BEV Fires Encourage China to Get Serious About Battery Safety, Vehicle Monitoring
Those inspections will not be limited to factory vehicles. China said EVs already been sold to the public should also be checked, with extra attention being given to high-milage vehicles like busses and cabs. For personal transport, the ministry said manufacturers needed to “clearly inform the user when the vehicle triggers the conditions” so they can return the cars for inspection. Triggers include routine maintenance schedules, any accidents, the car being exposed to standing water, and all noteworthy system malfunctions (heat management, overcharge, etc).

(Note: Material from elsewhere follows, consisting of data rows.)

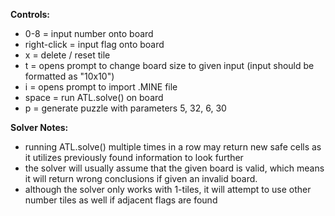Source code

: **Controls:**
- 0-8         = input number onto board
- right-click = input flag onto board
- x           = delete / reset tile
- t           = opens prompt to change board size to given input (input should be formatted as "10x10")
- i           = opens prompt to import .MINE file
- space       = run ATL.solve() on board
- p           = generate puzzle with parameters 5, 32, 6, 30

**Solver Notes:**
- running ATL.solve() multiple times in a row may return new safe cells as it utilizes previously found information to look further
- the solver will usually assume that the given board is valid, which means it will return wrong conclusions if given an invalid board.
- although the solver only works with 1-tiles, it will attempt to use other number tiles as well if adjacent flags are found
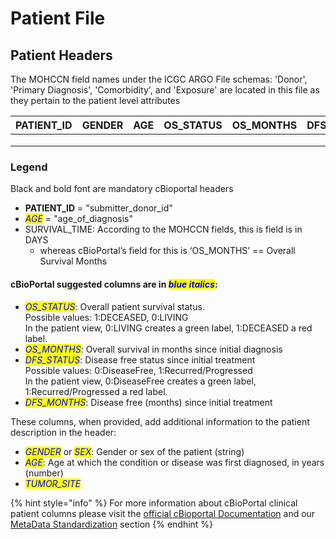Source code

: # Patient File

## Patient Headers

The MOHCCN field names under the ICGC ARGO File schemas: 'Donor', 'Primary Diagnosis', 'Comorbidity', and 'Exposure' are located in this file as they pertain to the patient level attributes

| PATIENT\_ID | GENDER | AGE | OS\_STATUS | OS\_MONTHS | DFS\_STATUS | DFS\_MONTHS | TUMOR\_SITE | SEX\_AT\_BIRTH | IS\_DECEASED | CAUSE\_OF\_DEATH | DATE\_OF\_BIRTH | DATE\_OF\_DEATH | LOST\_TO\_FOLLOWUP\_AFTER\_CLINICAL\_EVENT\_IDENTIFIER | LOST\_TO\_FOLLOWUP\_REASON | DATE\_ALIVE\_AFTER\_LOST\_TO\_FOLLOWUP | DATE\_OF\_DIAGNOSIS | BASIS\_OF\_DIAGNOSIS | CANCER\_TYPE\_CODE | LATERALITY | LYMPH\_NODES\_EXAMINED\_STATUS | LYMPH\_NODES\_EXAMINED\_METHOD | NUMBER\_LYMPH\_NODES\_POSITIVE | CLINICAL\_TUMOUR\_STAGING\_SYSTEM | CLINICAL\_T\_CATEGORY | CLINICAL\_N\_CATEGORY | CLINICAL\_M\_CATEGORY | CLINICAL\_STAGE\_GROUP | PRIOR\_MALIGNANCY | LATERALITY\_OF\_PRIOR\_MALIGNANCY | AGE\_AT\_COMORBIDITY\_DIAGNOSIS | COMORBIDITY\_TYPE\_CODE | COMORBIDITY\_TREATMENT\_STATUS | COMORBIDITY\_TREATMENT | TOBACCO\_SMOKING\_STATUS | TOBACCO\_TYPE | PACK\_YEARS\_SMOKED |
| ----------- | ------ | --- | ---------- | ---------- | ----------- | ----------- | ----------- | -------------- | ------------ | ---------------- | --------------- | --------------- | ------------------------------------------------------ | -------------------------- | -------------------------------------- | ------------------- | -------------------- | ------------------ | ---------- | ------------------------------ | ------------------------------ | ------------------------------ | --------------------------------- | --------------------- | --------------------- | --------------------- | ---------------------- | ----------------- | --------------------------------- | ------------------------------- | ----------------------- | ------------------------------ | ---------------------- | ------------------------ | ------------- | ------------------- |
|             |        |     |            |            |             |             |             |                |              |                  |                 |                 |                                                        |                            |                                        |                     |                      |                    |            |                                |                                |                                |                                   |                       |                       |                       |                        |                   |                                   |                                 |                         |                                |                        |                          |               |                     |
|             |        |     |            |            |             |             |             |                |              |                  |                 |                 |                                                        |                            |                                        |                     |                      |                    |            |                                |                                |                                |                                   |                       |                       |                       |                        |                   |                                   |                                 |                         |                                |                        |                          |               |                     |
|             |        |     |            |            |             |             |             |                |              |                  |                 |                 |                                                        |                            |                                        |                     |                      |                    |            |                                |                                |                                |                                   |                       |                       |                       |                        |                   |                                   |                                 |                         |                                |                        |                          |               |                     |

### Legend

Black and bold font are mandatory cBioportal headers

* **PATIENT\_ID** = "submitter\_donor\_id"
* _<mark style="color:blue;">AGE</mark>_ = "age\_of\_diagnosis"
* SURVIVAL\_TIME: According to the MOHCCN fields, this is field is in DAYS
  * whereas cBioPortal’s field for this is ‘OS\_MONTHS’ == Overall Survival Months

#### &#x20;cBioPortal suggested columns are in _<mark style="color:blue;">blue italics</mark>_:

* _<mark style="color:blue;">OS\_STATUS</mark>_: Overall patient survival status. \
  &#x20;Possible values: 1:DECEASED, 0:LIVING\
  &#x20;In the patient view, 0:LIVING creates a green label, 1:DECEASED a red label.&#x20;
* _<mark style="color:blue;">OS\_MONTHS</mark>_: Overall survival in months since initial diagnosis&#x20;
* _<mark style="color:blue;">DFS\_STATUS</mark>_: Disease free status since initial treatment\
  &#x20;Possible values: 0:DiseaseFree, 1:Recurred/Progressed\
  &#x20;In the patient view, 0:DiseaseFree creates a green label, 1:Recurred/Progressed a red label.&#x20;
* _<mark style="color:blue;">DFS\_MONTHS</mark>_: Disease free (months) since initial treatment

These columns, when provided, add additional information to the patient description in the header:

* _<mark style="color:blue;">GENDER</mark>_ or _<mark style="color:blue;">SEX</mark>_: Gender or sex of the patient (string)
* _<mark style="color:blue;">AGE</mark>_: Age at which the condition or disease was first diagnosed, in years (number)
* _<mark style="color:blue;">TUMOR\_SITE</mark>_

{% hint style="info" %}
For more information about cBioPortal clinical patient columns please visit the [official cBioportal Documentation](https://docs.cbioportal.org/5.1-data-loading/data-loading/file-formats#clinical-patient-columns) and our [MetaData Standardization](../../file-formats/clinical-files-format/metadata-standardization.md) section
{% endhint %}
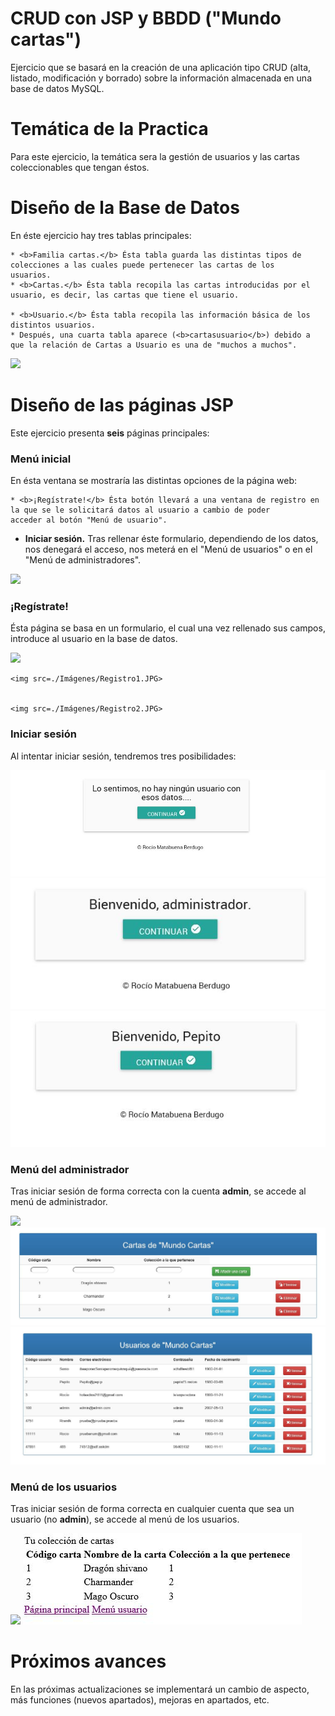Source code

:# CRUD con JSP y BBDD ("Mundo cartas")

 
  Ejercicio que se basará en la creación de una aplicación tipo CRUD (alta, listado, modificación y borrado) sobre la información almacenada en una base de datos MySQL.



# Temática de la Practica

 
  Para este ejercicio, la temática sera la gestión de usuarios y las cartas coleccionables que tengan éstos.



# Diseño de la Base de Datos


  En éste ejercicio hay tres tablas principales:


    * <b>Familia cartas.</b> Ésta tabla guarda las distintas tipos de colecciones a las cuales puede pertenecer las cartas de los
    usuarios.
    * <b>Cartas.</b> Ésta tabla recopila las cartas introducidas por el usuario, es decir, las cartas que tiene el usuario.

    * <b>Usuario.</b> Ésta tabla recopila las información básica de los distintos usuarios.
    * Después, una cuarta tabla aparece (<b>cartasusuario</b>) debido a que la relación de Cartas a Usuario es una de "muchos a muchos".


  <img src=./Imágenes/Relaciones.JPG>



# Diseño de las páginas JSP


  Este ejercicio presenta <b>seis</b> páginas principales:

### Menú inicial


  En ésta ventana se mostraría las distintas opciones de la página web:

  
    * <b>¡Regístrate!</b> Ésta botón llevará a una ventana de registro en la que se le solicitará datos al usuario a cambio de poder
    acceder al botón "Menú de usuario".

    
  * <b>Iniciar sesión.</b> Tras rellenar éste formulario, dependiendo de los datos, nos denegará el acceso, nos meterá en el "Menú de
  usuarios" o en el "Menú de administradores".

   <img src=./Imágenes/Index.JPG>
  




### ¡Regístrate!


  Ésta página se basa en un formulario, el cual una vez rellenado sus campos, introduce al usuario en la base de datos.

  
  <img src=./Imágenes/Registro.JPG>
  
    <img src=./Imágenes/Registro1.JPG>


    <img src=./Imágenes/Registro2.JPG>



### Iniciar sesión


  Al intentar iniciar sesión, tendremos tres posibilidades:


  <img src=./Imágenes/Login0.JPG>

  <img src=./Imágenes/Login1.JPG>

  <img src=./Imágenes/Login2.JPG>



### Menú del administrador


  Tras iniciar sesión de forma correcta con la cuenta <b>admin</b>, se accede al menú de administrador.
  
  <img src=./Imágenes/MenuAdmin.JPG>
  <img src=./Imágenes/CRUDCar.JPG>
  <img src=./Imágenes/CRUDUsu.JPG>


### Menú de los usuarios

  Tras iniciar sesión de forma correcta en cualquier cuenta que sea un usuario (no <b>admin</b>), se accede al menú de los usuarios.
  
  <img src=./Imágenes/MenuUsu.JPG>
  <img src=./Imágenes/ColecCar.JPG>
  
# Próximos avances
  En las próximas actualizaciones se implementará un cambio de aspecto, más funciones (nuevos apartados), mejoras en apartados, etc.
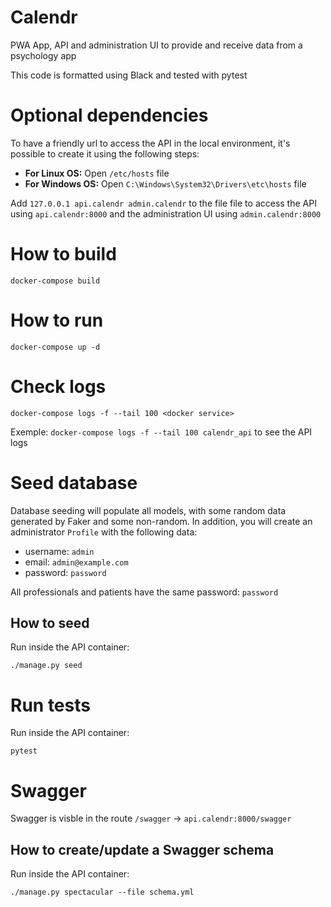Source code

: # Calendr

PWA App, API and administration UI to provide and receive data from a psychology app

This code is formatted using Black and tested with pytest

# Optional dependencies

To have a friendly url to access the API in the local environment, it's possible to create it using the following steps:

- **For Linux OS:** Open `/etc/hosts` file
- **For Windows OS:** Open `C:\Windows\System32\Drivers\etc\hosts` file

Add `127.0.0.1 api.calendr admin.calendr` to the file file to access the API using `api.calendr:8000` and the administration UI using `admin.calendr:8000`

# How to build

`docker-compose build`

# How to run

`docker-compose up -d`

# Check logs

`docker-compose logs -f --tail 100 <docker service>`

Exemple: `docker-compose logs -f --tail 100 calendr_api` to see the API logs

# Seed database

Database seeding will populate all models, with some random data generated by Faker and some non-random. In addition, you will create an administrator `Profile` with the following data:

- username: `admin`
- email: `admin@example.com`
- password: `password`

All professionals and patients have the same password: `password`

## How to seed

Run inside the API container:

`./manage.py seed`

# Run tests

Run inside the API container:

`pytest`

# Swagger

Swagger is visble in the route `/swagger` -> `api.calendr:8000/swagger`

## How to create/update a Swagger schema

Run inside the API container:

`./manage.py spectacular --file schema.yml`
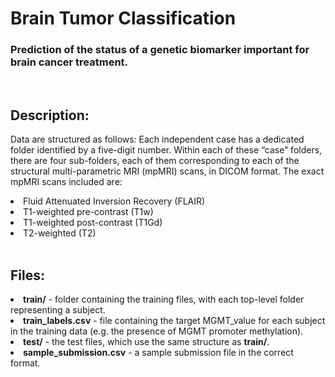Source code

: # Brain Tumor Classification

### Prediction of the status of a genetic biomarker important for brain cancer treatment.

<br>

## Description:
Data are structured as follows: 
Each independent case has a dedicated folder identified by a five-digit number. Within each of these “case” folders, there are four sub-folders, each of them corresponding to each of the structural multi-parametric MRI (mpMRI) scans, in DICOM format. The exact mpMRI scans included are:

<li> Fluid Attenuated Inversion Recovery (FLAIR) </li>
<li> T1-weighted pre-contrast (T1w) </li>
<li> T1-weighted post-contrast (T1Gd) </li>
<li> T2-weighted (T2) </li>

<br>

## Files:
<li> <b>train/</b> - folder containing the training files, with each top-level folder representing a subject. </li>
<li> <b>train_labels.csv</b>  - file containing the target MGMT_value for each subject in the training data (e.g. the presence of MGMT promoter methylation). </li>
<li> <b>test/</b>  - the test files, which use the same structure as <b>train/</b>. </li>
<li> <b>sample_submission.csv</b>  - a sample submission file in the correct format. </li>

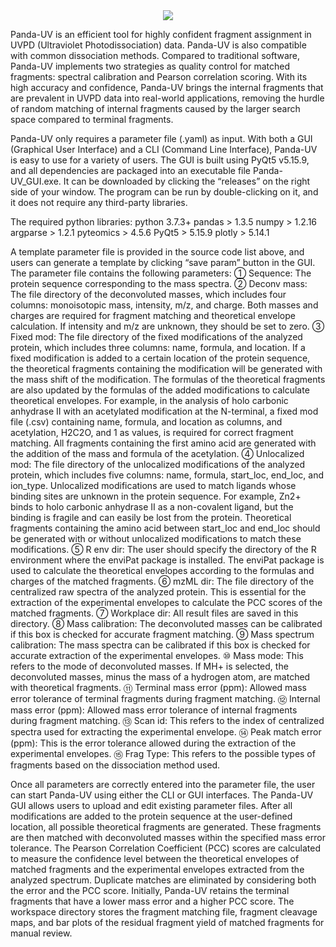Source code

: <div align=center>
<img src="https://github.com/PHOENIXcenter/Panda-UV/Icon.png">
</div>

Panda-UV is an efficient tool for highly confident fragment assignment in UVPD (Ultraviolet Photodissociation) data. Panda-UV is also compatible with common dissociation methods. Compared to traditional software, Panda-UV implements two strategies as quality control for matched fragments: spectral calibration and Pearson correlation scoring. With its high accuracy and confidence, Panda-UV brings the internal fragments that are prevalent in UVPD data into real-world applications, removing the hurdle of random matching of internal fragments caused by the larger search space compared to terminal fragments.

Panda-UV only requires a parameter file (.yaml) as input. With both a GUI (Graphical User Interface) and a CLI (Command Line Interface), Panda-UV is easy to use for a variety of users. The GUI is built using PyQt5 v5.15.9, and all dependencies are packaged into an executable file Panda-UV_GUI.exe. It can be downloaded by clicking the “releases” on the right side of your window. The program can be run by double-clicking on it, and it does not require any third-party libraries. 

The required python libraries:
python 3.7.3+
pandas > 1.3.5
numpy > 1.2.16
argparse > 1.2.1
pyteomics > 4.5.6
PyQt5 > 5.15.9
plotly > 5.14.1

A template parameter file is provided in the source code list above, and users can generate a template by clicking “save param” button in the GUI. The parameter file contains the following parameters:
①	Sequence: The protein sequence corresponding to the mass spectra.
②	Deconv mass: The file directory of the deconvoluted masses, which includes four columns: monoisotopic mass, intensity, m/z, and charge. Both masses and charges are required for fragment matching and theoretical envelope calculation. If intensity and m/z are unknown, they should be set to zero.
③	Fixed mod: The file directory of the fixed modifications of the analyzed protein, which includes three columns: name, formula, and location. If a fixed modification is added to a certain location of the protein sequence, the theoretical fragments containing the modification will be generated with the mass shift of the modification. The formulas of the theoretical fragments are also updated by the formulas of the added modifications to calculate theoretical envelopes. For example, in the analysis of holo carbonic anhydrase II with an acetylated modification at the N-terminal, a fixed mod file (.csv) containing name, formula, and location as columns, and acetylation, H2C2O, and 1 as values, is required for correct fragment matching. All fragments containing the first amino acid are generated with the addition of the mass and formula of the acetylation.
④	Unlocalized mod: The file directory of the unlocalized modifications of the analyzed protein, which includes five columns: name, formula, start_loc, end_loc, and ion_type. Unlocalized modifications are used to match ligands whose binding sites are unknown in the protein sequence. For example, Zn2+ binds to holo carbonic anhydrase II as a non-covalent ligand, but the binding is fragile and can easily be lost from the protein. Theoretical fragments containing the amino acid between start_loc and end_loc should be generated with or without unlocalized modifications to match these modifications.
⑤	R env dir: The user should specify the directory of the R environment where the enviPat package is installed. The enviPat package is used to calculate the theoretical envelopes according to the formulas and charges of the matched fragments.
⑥	mzML dir: The file directory of the centralized raw spectra of the analyzed protein. This is essential for the extraction of the experimental envelopes to calculate the PCC scores of the matched fragments.
⑦	Workplace dir: All result files are saved in this directory.
⑧	Mass calibration: The deconvoluted masses can be calibrated if this box is checked for accurate fragment matching.
⑨	Mass spectrum calibration: The mass spectra can be calibrated if this box is checked for accurate extraction of the experimental envelopes.
⑩	Mass mode: This refers to the mode of deconvoluted masses. If MH+ is selected, the deconvoluted masses, minus the mass of a hydrogen atom, are matched with theoretical fragments.
⑪	Terminal mass error (ppm): Allowed mass error tolerance of terminal fragments during fragment matching.
⑫	Internal mass error (ppm): Allowed mass error tolerance of internal fragments during fragment matching.
⑬	Scan id: This refers to the index of centralized spectra used for extracting the experimental envelope.
⑭	Peak match error (ppm): This is the error tolerance allowed during the extraction of the experimental envelopes.
⑮	Frag Type: This refers to the possible types of fragments based on the dissociation method used.

Once all parameters are correctly entered into the parameter file, the user can start Panda-UV using either the CLI or GUI interfaces. The Panda-UV GUI allows users to upload and edit existing parameter files. After all modifications are added to the protein sequence at the user-defined location, all possible theoretical fragments are generated. These fragments are then matched with deconvoluted masses within the specified mass error tolerance. The Pearson Correlation Coefficient (PCC) scores are calculated to measure the confidence level between the theoretical envelopes of matched fragments and the experimental envelopes extracted from the analyzed spectrum. Duplicate matches are eliminated by considering both the error and the PCC score. Initially, Panda-UV retains the terminal fragments that have a lower mass error and a higher PCC score. The workspace directory stores the fragment matching file, fragment cleavage maps, and bar plots of the residual fragment yield of matched fragments for manual review.
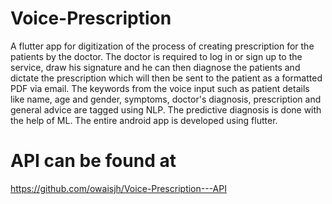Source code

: # Voice-Prescription

A flutter app for digitization of the process of creating prescription for the patients by the doctor. The doctor is required to log in or sign up to the service, draw his signature and he can then diagnose the patients and dictate the prescription which will then be sent to the patient as a formatted PDF via email.
The keywords from the voice input such as patient details like name, age and gender, symptoms, doctor's diagnosis, prescription and general advice are tagged using NLP.
The predictive diagnosis is done with the help of ML.
The entire android app is developed using flutter. 

# API can be found at
https://github.com/owaisjh/Voice-Prescription---API

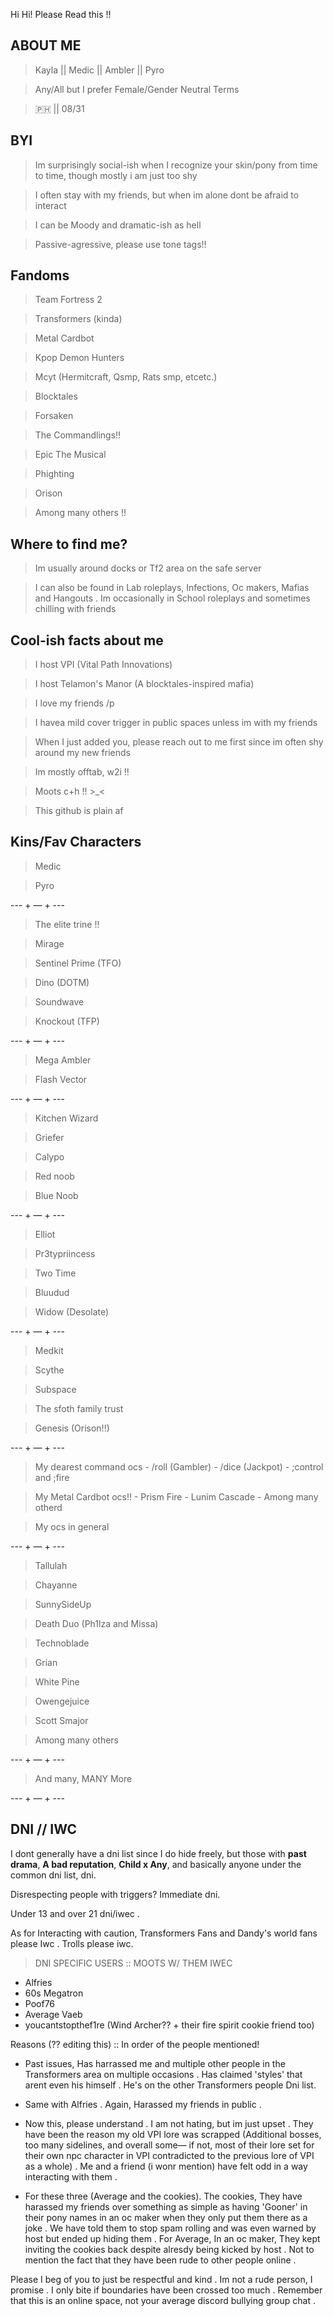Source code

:Hi Hi! Please Read this !!

## ABOUT ME

> Kayla || Medic || Ambler || Pyro

> Any/All but I prefer Female/Gender Neutral Terms

> 🇵🇭 || 08/31

## BYI
> Im surprisingly social-ish when I recognize your skin/pony from time to time, though mostly i am just too shy

> I often stay with my friends, but when im alone dont be afraid to interact

> I can be Moody and dramatic-ish as hell

> Passive-agressive, please use tone tags!!

## Fandoms
> Team Fortress 2
 
> Transformers (kinda)
 
> Metal Cardbot

> Kpop Demon Hunters

> Mcyt (Hermitcraft, Qsmp, Rats smp, etcetc.)

> Blocktales

> Forsaken

> The Commandlings!!

> Epic The Musical

> Phighting

> Orison

> Among many others !!

## Where to find me?
> Im usually around docks or Tf2 area on the safe server

> I can also be found in Lab roleplays, Infections, Oc makers, Mafias and Hangouts . Im occasionally in School roleplays and sometimes chilling with friends

## Cool-ish facts about me
> I host VPI (Vital Path Innovations)

> I host Telamon's Manor (A blocktales-inspired mafia)

> I love my friends /p

> I havea mild cover trigger in public spaces unless im with my friends

> When I just added you, please reach out to me first since im often shy around my new friends

> Im mostly offtab, w2i !!

> Moots c+h !! >_<

> This github is plain af

## Kins/Fav Characters
> Medic

> Pyro

--- + — + ---

> The elite trine !!

> Mirage

> Sentinel Prime (TFO)

> Dino (DOTM)

> Soundwave

> Knockout (TFP)


--- + — + ---

> Mega Ambler

> Flash Vector

--- + — + ---

> Kitchen Wizard

> Griefer

> Calypo

> Red noob

> Blue Noob

--- + — + ---

> Elliot

> Pr3typriincess

> Two Time

> Bluudud

> Widow (Desolate)

--- + — + ---

> Medkit

> Scythe

> Subspace

> The sfoth family trust

> Genesis (Orison!!)

--- + — + ---

> My dearest command ocs
     - /roll (Gambler)
     - /dice (Jackpot)
     - ;control and ;fire

> My Metal Cardbot ocs!!
     - Prism Fire
     - Lunim Cascade
     - Among many otherd

> My ocs in general

--- + — + ---

> Tallulah

> Chayanne

> SunnySideUp

> Death Duo (Ph1lza and Missa)

> Technoblade

> Grian

> White Pine

> Owengejuice

> Scott Smajor

> Among many others
> 
--- + — + ---

> And many, MANY More

--- + — + ---

## DNI // IWC

I dont generally have a dni list since I do hide freely, but those with **past drama**, **A bad reputation**, **Child x Any**, and basically anyone under the common dni list, dni. 

Disrespecting people with triggers? Immediate dni. 

Under 13 and over 21 dni/iwec .


As for Interacting with caution, Transformers Fans and Dandy's world fans please Iwc . Trolls please iwc. 

> DNI SPECIFIC USERS :: MOOTS W/ THEM IWEC

- Alfries
- 60s Megatron
- Poof76
- Average Vaeb
- youcantstopthef1re (Wind Archer?? + their fire spirit cookie friend too)

Reasons (?? editing this) :: In order of the people mentioned!

- Past issues, Has harrassed me and multiple other people in the Transformers area on multiple occasions . Has claimed 'styles' that arent even his himself . He's on the other Transformers people Dni list.

- Same with Alfries . Again, Harassed my friends in public . 

- Now this, please understand . I am not hating, but im just upset . They have been the reason my old VPI lore was scrapped (Additional bosses, too many sidelines, and overall some— if not, most of their lore set for their own npc character in VPI contradicted to the previous lore of VPI as a whole) . Me and a friend (i wonr mention) have felt odd in a way interacting with them .

- For these three (Average and the cookies). The cookies, They have harassed my friends over something as simple as having 'Gooner' in their pony names in an oc maker when they only put them there as a joke . We have told them to stop spam rolling and was even warned by host but ended up hiding them . For Average, In an oc maker, They kept inviting the cookies back despite alresdy being kicked by host . Not to mention the fact that they have been rude to other people online .

Please I beg of you to just be respectful and kind . Im not a rude person, I promise . I only bite if boundaries have been crossed too much . Remember that this is an online space, not your average discord bullying group chat .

However, this should be relatively easy to do since China has put in place an impressive system that effectively spies on all drivers with connected EVs. Automakers are required by the state to share the data collected from these vehicles with local government centers and a national lab that tracks the cars in real time.
China claims this is being done to promote safety, improve city planning, and reduce harmful emissions. But it’s also the only country in the whole world that does it. While other nations do collect driving data from automakers that monitor the status of connected vehicles, it’s not mandated by the government or sent to government-backed monitoring centers.
In its release, the Chinese ministry said manufacturers should likewise monitor for safety issues “24-7” by implementing an all-day-every-day program to ensure the drivers of at-risk vehicles be notified immediately. This information is then supposed to be delivered to “local and national regulatory platforms within one day.”
Bloomberg, which glossed over much of the data sharing, said that China is upset over the highly publicized battery fires from Tesla and NIO. The country recorded at least 40 fire-related incidents stemming from new-energy vehicles in 2018. The State Administration for Market Regulation also recalled 130,000 new-energy vehicles last year, which it claimed was unacceptable.